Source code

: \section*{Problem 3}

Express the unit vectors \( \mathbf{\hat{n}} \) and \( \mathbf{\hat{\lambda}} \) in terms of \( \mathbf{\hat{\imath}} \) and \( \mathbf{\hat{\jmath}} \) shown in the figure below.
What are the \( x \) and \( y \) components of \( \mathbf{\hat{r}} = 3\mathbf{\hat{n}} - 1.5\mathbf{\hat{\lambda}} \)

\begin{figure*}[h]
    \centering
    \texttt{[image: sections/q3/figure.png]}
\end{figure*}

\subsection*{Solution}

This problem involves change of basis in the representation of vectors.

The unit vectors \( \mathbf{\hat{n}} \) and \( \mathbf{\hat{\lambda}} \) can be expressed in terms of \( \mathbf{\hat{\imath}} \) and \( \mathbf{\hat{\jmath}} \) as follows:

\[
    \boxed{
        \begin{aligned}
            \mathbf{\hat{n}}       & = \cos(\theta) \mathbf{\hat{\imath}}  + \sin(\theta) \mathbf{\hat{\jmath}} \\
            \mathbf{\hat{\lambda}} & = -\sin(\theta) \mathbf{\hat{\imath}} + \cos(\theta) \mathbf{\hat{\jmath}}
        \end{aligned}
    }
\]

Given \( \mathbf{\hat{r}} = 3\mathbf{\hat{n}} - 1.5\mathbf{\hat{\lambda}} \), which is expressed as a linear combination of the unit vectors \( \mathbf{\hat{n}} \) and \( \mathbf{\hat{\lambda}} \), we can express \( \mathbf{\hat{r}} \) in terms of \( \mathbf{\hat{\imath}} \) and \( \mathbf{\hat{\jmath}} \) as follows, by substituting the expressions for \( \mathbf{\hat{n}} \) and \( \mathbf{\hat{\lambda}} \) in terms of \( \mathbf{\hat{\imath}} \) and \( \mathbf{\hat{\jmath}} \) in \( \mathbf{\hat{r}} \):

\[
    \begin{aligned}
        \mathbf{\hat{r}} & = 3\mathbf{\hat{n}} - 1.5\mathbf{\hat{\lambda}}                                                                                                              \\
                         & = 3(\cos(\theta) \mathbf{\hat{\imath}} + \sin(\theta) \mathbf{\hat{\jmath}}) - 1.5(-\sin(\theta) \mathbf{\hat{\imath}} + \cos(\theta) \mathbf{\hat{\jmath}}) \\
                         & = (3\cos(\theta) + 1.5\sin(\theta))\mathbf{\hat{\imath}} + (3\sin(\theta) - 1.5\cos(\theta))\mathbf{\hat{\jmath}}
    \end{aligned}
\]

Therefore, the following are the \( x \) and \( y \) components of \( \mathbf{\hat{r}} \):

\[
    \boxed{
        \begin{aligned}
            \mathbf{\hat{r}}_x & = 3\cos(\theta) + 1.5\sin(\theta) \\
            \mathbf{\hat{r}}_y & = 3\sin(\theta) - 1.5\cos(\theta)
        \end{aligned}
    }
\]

..........

— Problem requirements —
Look through the preceding entries for the word "figure". Report how many lines hold it, and only that number.

— Answer box —
4